The Six-Eyed Beast
Copyright© 2025 by BenLepp
Chapter 19: The Six-Legged Beast
January 25th, 2279
At first, Perlas didn’t dare to move, after all, the Axxi were horrible fighters. Violence on their home planet was restricted to few incidents in their far past when two arachnoids would grab each other with the claws and kick their shells, which was as tiring as it was useless. They never turned their later developed weapons onto each other, and were shocked to find out this was not the norm when meeting their first aliens. This however, gave them much motivation to cover the systems they had spread to in a dense network of defenses, the young Axxi taking turns in maintaining the automated deterrence as their first year of training, just like Perlas had started.
Far below him, on the sublevel of engineering, several of the fuzzy creatures were moving around. One was clearly accessing the systems, often pausing to think. One was looking for something below, and one – the one who had made him retreat back into his box – was using his weapon to seemingly scan the room. The core must have been blinding him, as he kept changing position to try again. Perlas could hear his heavy steps on the grating of the engine room.

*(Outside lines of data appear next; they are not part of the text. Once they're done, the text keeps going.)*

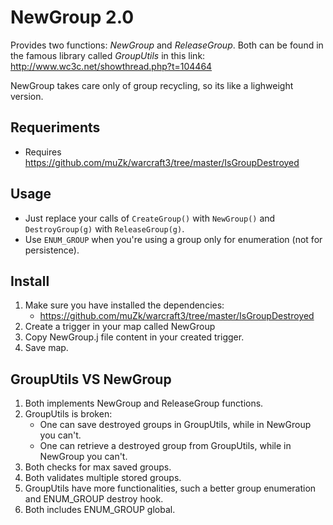 # NewGroup 2.0

Provides two functions: _NewGroup_ and _ReleaseGroup_. Both can be found in the famous library called _GroupUtils_ in this link: http://www.wc3c.net/showthread.php?t=104464

NewGroup takes care only of group recycling, so its like a lighweight version. 

## Requeriments
- Requires https://github.com/muZk/warcraft3/tree/master/IsGroupDestroyed

## Usage

- Just replace your calls of ```CreateGroup()``` with ```NewGroup()``` and ```DestroyGroup(g)``` with ```ReleaseGroup(g)```.
- Use ```ENUM_GROUP``` when you're using a group only for enumeration (not for persistence).

## Install
1. Make sure you have installed the dependencies:
	- https://github.com/muZk/warcraft3/tree/master/IsGroupDestroyed
2. Create a trigger in your map called NewGroup
3. Copy NewGroup.j file content in your created trigger.
4. Save map.

## GroupUtils VS NewGroup

1. Both implements NewGroup and ReleaseGroup functions.
2. GroupUtils is broken:
	- One can save destroyed groups in GroupUtils, while in NewGroup you can't.
	- One can retrieve a destroyed group from GroupUtils, while in NewGroup you can't.
3. Both checks for max saved groups.
4. Both validates multiple stored groups.
5. GroupUtils have more functionalities, such a better group enumeration and ENUM_GROUP destroy hook.
6. Both includes ENUM_GROUP global.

He had no idea how they had gotten aboard, especially since Perlas was serving under a leader so cautious that it seemed unlikely he had allowed anyone to dock or land. Even more so, as the Rubicon’s hull had no entrance points besides two long, covered exits and the shuttlebay. And they would not have been able to enter through the sensor array’s opening, even less so through the closed torpedo ports and absolutely not through the bright hot engines.
He knew he had to move eventually. A race that was able to get into their ship that fast would surely soon figure out how to scan the room he was in, no matter how close he was to the singularity that was powering their quantum entanglement engine. And if they spotted him, they would open fire and his crisp hearing had told him exactly how quickly the crew went down before disappearing in a loud bang that reminded him of the eggs on his home planet popping when their hatchlings figured out they had claws.

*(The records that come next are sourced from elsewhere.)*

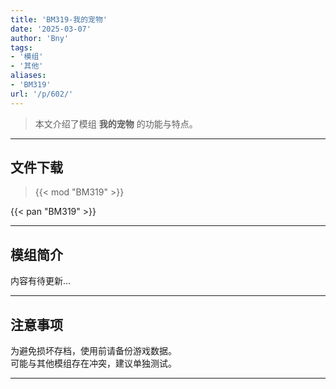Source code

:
 ```yaml
---
title: 'BM319-我的宠物'
date: '2025-03-07'
author: 'Bny'
tags:
- '模组'
- '其他'
aliases:
- 'BM319'
url: '/p/602/'
---
```


> 本文介绍了模组 **我的宠物** 的功能与特点。

---

## 文件下载  

> {{< mod "BM319" >}}  

{{< pan "BM319" >}}  

---

## 模组简介

>  
内容有待更新...  

---

## 注意事项

>  
为避免损坏存档，使用前请备份游戏数据。  
可能与其他模组存在冲突，建议单独测试。  

---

But there were factors to his advantage. They were on his ship. The ship whose layout was in no large parts born from his own thoughts after making the basic Nio design workable. He was also small and could move in every direction up or down the walls – and even swing from the threads his legs could produce, although the crew’s disgust with his traces had largely prevented him from doing so, which luckily didn’t matter anymore with a missing crew. He was ashamed to admit to himself that a small part of him felt it was just that they had gotten overrun, as they had treated him so poorly for no reason other than being an Arachnoid. But Perlas was an Axxi, a race that had long made its peace with admitting that pain led to indifference towards others and had moved past denying that in every soul, no matter how bright, there was a darkness to control. And they had gotten pretty good at it.

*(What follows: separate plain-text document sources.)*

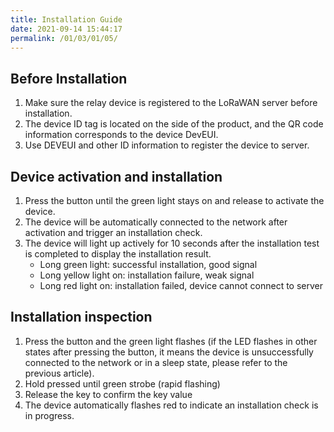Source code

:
```yaml
---
title: Installation Guide
date: 2021-09-14 15:44:17
permalink: /01/03/01/05/
---
```

## Before Installation

1. Make sure the relay device is registered to the LoRaWAN server before installation.
2. The device ID tag is located on the side of the product, and the QR code information corresponds to the device DevEUI.
3. Use DEVEUI and other ID information to register the device to server.

## Device activation and installation

1. Press the button until the green light stays on and release to activate the device.
2. The device will be automatically connected to the network after activation and trigger an installation check.
3. The device will light up actively for 10 seconds after the installation test is completed to display the installation result.
   - Long green light: successful installation, good signal
   - Long yellow light on: installation failure, weak signal
   - Long red light on: installation failed, device cannot connect to server

## Installation inspection

1. Press the button and the green light flashes (if the LED flashes in other states after pressing the button, it means the device is unsuccessfully connected to the network or in a sleep state, please refer to the previous article).
2. Hold pressed until green strobe (rapid flashing)
3. Release the key to confirm the key value
4. The device automatically flashes red to indicate an installation check is in progress.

He also knew where to go. His metallic shell was his first issue; it would make noise when hitting the ship’s hard surfaces. But his box was well-isolated with cushions of threads and the bubble wrap, so he slipped out of it and removed his rattly leg coverings. Then, he realized he left dots of threads wherever he went, which would lead even the dumbest alien directly to him. He had no choice but to put on the rubber socks he had been experimenting with the days prior to prevent leaving traces of thread. In their latest iteration, they were magnetic, allowing him to walk up walls still, but they slowed him down somewhat and he would have to be careful not to fall, as they could not fully replace millions of years of Axxi evolution, but it was doable. His eyes were an issue, though, as they were many but stuck to a small head close to his body, which made it hard to peak around edges, as Axxi usually hunted by lunging forward. Apex predators on any planet generally didn’t need to look around corners ‒ they were the reasons others had to. As he carefully stuck his round hairy head out of his birdhouse, he saw the scanning fuzzy creature turn about and leave engineering, maybe to get a better scanner. The guard was playing a tree, unmoving and looking ahead and the third fuzzy was still figuring out the controls of the interface he had found and would soon be very disappointed to realize he had spent a lot of time learning to control the waste management system instead of the engine control right next to it. The details of the way they lived still seemed to pose some questions to the intruders, but they also evidently had gotten the main systems under control.
Being able to move silently came in very handy when he left his box and stuck himself to the ceiling above him, which was also the bottom of the walkway to the rear firewall of the citadel. They had had some issues pulling connections through below the massive airlock-styled bulkhead door a bit further behind which led out to the shuttlebay, but sadly, they had gotten the connection tunnel to work and sealed it off. But the door above him was open, which made sense, as no alarm had ever gone out which would get the crew inside the citadel and close the gate to maximize survivability of the crew and more importantly, the core. Perlas decided to keep walking on the ceiling of things altogether, as he guessed that would give him a split second of confusion when spotted. To his horror, he found the shuttle bay occupied by two fuzzies who were scanning the chaotic assortment of boxes, devices, spare parts, and backups that were sitting on the flight deck, making their shuttles pretty hard to use. But he was not aiming for the large shuttles, he was aiming for a small box further inwards.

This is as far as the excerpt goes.